→ PROBLEM DESCRIPTION
Although the records contain pictures, repeat only the text of every line exactly.

→ DATA FOR THIS EXERCISE
----------------

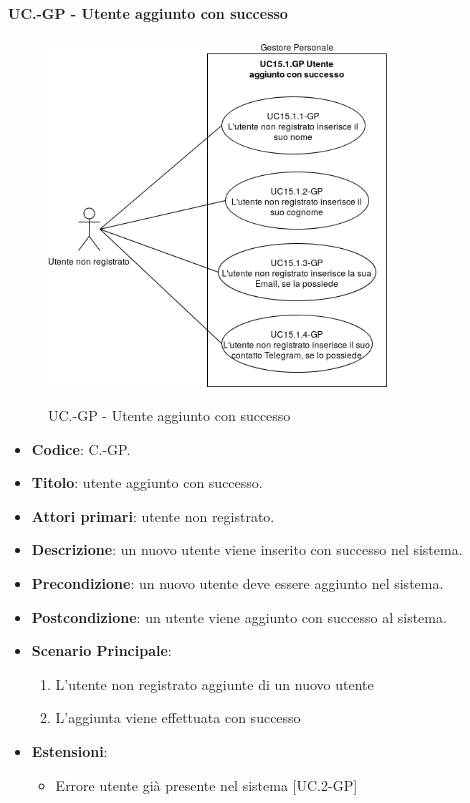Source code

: 	\paragraph{UC\theuccount.\thesubuccount-GP - Utente aggiunto con successo}
		\begin{figure}[H]
			\centering
			\includegraphics[width=0.8\textwidth]{img/casi_d'uso/UC15_1.png}\\
			\caption{UC\theuccount.\thesubuccount-GP - Utente aggiunto con successo}
		\end{figure}
		\begin{itemize}
			\item \textbf{Codice}: C\theuccount.\thesubuccount-GP.
			\item \textbf{Titolo}: utente aggiunto con successo.
			\item \textbf{Attori primari}: utente non registrato.
			\item \textbf{Descrizione}: un nuovo utente viene inserito con successo nel sistema.
			\item \textbf{Precondizione}: un nuovo utente deve essere aggiunto nel sistema.
			\item \textbf{Postcondizione}: un utente viene aggiunto con successo al sistema.
			\item \textbf{Scenario Principale}:
			\begin{enumerate}
				\item L'utente non registrato aggiunte di un nuovo utente
				\item L'aggiunta viene effettuata con successo
			\end{enumerate}
			\item \textbf{Estensioni}:
			\begin{itemize}
				\item Errore utente già presente nel sistema [UC\theuccount.2-GP]
			\end{itemize}
		\end{itemize}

----------------

→ RESULT OF THIS TASK
Source code

: 	\paragraph{UC\theuccount.\thesubuccount-GP - Utente aggiunto con successo}
		\begin{figure}[H]
			\centering
			\includegraphics[width=0.8\textwidth]{img/casi_d'uso/UC15_1.png}\\
			\caption{UC\theuccount.\thesubuccount-GP - Utente aggiunto con successo}
		\end{figure}
		\begin{itemize}
			\item \textbf{Codice}: C\theuccount.\thesubuccount-GP.
			\item \textbf{Titolo}: utente aggiunto con successo.
			\item \textbf{Attori primari}: utente non registrato.
			\item \textbf{Descrizione}: un nuovo utente viene inserito con successo nel sistema.
			\item \textbf{Precondizione}: un nuovo utente deve essere aggiunto nel sistema.
			\item \textbf{Postcondizione}: un utente viene aggiunto con successo al sistema.
			\item \textbf{Scenario Principale}:
			\begin{enumerate}
				\item L'utente non registrato aggiunte di un nuovo utente
				\item L'aggiunta viene effettuata con successo
			\end{enumerate}
			\item \textbf{Estensioni}:
			\begin{itemize}
				\item Errore utente già presente nel sistema [UC\theuccount.2-GP]
			\end{itemize}
		\end{itemize}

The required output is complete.